### TO DO
The answer is to be an exact copy of the lines below running from the line with "(1 + i)^k = 1 + i" down to the line with "In fact, from", both ends included, and nothing more.

### SUPPLIED DATA
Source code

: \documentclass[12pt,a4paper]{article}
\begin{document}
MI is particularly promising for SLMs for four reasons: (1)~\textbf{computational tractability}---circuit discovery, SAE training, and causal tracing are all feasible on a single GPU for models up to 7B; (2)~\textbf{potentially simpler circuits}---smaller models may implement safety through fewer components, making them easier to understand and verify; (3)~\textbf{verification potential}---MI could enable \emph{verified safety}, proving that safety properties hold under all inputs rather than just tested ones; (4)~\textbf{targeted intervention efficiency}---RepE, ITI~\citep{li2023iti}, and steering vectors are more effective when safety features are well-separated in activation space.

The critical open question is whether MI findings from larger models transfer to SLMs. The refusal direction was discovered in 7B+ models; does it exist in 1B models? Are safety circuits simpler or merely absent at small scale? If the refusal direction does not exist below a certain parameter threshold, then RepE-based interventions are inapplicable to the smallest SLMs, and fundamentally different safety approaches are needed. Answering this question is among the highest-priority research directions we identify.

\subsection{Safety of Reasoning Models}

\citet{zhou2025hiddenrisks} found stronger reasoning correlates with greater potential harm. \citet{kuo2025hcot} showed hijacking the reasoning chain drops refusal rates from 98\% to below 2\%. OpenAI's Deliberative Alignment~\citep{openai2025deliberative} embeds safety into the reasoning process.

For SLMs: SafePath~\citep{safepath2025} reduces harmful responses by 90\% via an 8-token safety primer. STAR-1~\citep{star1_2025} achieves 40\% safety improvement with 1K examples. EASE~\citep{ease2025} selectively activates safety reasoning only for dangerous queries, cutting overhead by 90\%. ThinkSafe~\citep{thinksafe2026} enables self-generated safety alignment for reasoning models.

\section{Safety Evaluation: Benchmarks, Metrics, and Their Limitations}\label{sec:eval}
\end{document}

==

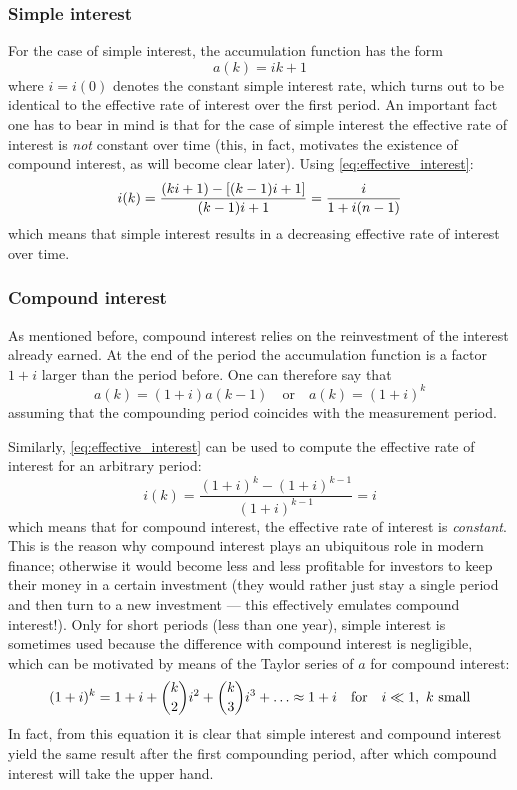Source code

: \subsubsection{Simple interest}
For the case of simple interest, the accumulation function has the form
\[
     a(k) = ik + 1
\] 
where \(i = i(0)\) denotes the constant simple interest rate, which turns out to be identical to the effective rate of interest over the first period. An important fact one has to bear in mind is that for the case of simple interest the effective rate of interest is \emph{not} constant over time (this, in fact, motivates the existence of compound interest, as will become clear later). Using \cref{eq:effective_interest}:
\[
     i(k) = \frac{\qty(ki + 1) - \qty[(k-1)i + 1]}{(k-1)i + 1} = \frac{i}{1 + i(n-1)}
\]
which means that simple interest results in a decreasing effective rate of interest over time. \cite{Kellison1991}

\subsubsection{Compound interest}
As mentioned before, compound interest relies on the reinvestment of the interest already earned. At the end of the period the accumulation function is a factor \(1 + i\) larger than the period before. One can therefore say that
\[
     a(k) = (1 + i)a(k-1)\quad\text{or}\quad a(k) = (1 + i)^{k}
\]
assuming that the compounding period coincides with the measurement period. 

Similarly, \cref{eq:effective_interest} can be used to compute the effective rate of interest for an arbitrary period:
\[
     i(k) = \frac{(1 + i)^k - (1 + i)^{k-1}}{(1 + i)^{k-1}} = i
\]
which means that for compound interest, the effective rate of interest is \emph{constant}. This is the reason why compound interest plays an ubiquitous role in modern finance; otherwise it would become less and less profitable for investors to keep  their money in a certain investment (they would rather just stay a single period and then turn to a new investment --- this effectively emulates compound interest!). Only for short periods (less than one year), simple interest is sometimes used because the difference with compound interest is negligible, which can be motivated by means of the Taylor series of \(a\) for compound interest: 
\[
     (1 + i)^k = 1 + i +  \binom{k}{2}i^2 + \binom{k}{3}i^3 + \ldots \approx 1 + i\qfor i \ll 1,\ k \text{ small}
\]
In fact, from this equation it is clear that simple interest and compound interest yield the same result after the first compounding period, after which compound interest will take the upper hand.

### EXERCISE OUTPUT
     (1 + i)^k = 1 + i +  \binom{k}{2}i^2 + \binom{k}{3}i^3 + \ldots \approx 1 + i\qfor i \ll 1,\ k \text{ small}
\]
In fact, from this equation it is clear that simple interest and compound interest yield the same result after the first compounding period, after which compound interest will take the upper hand.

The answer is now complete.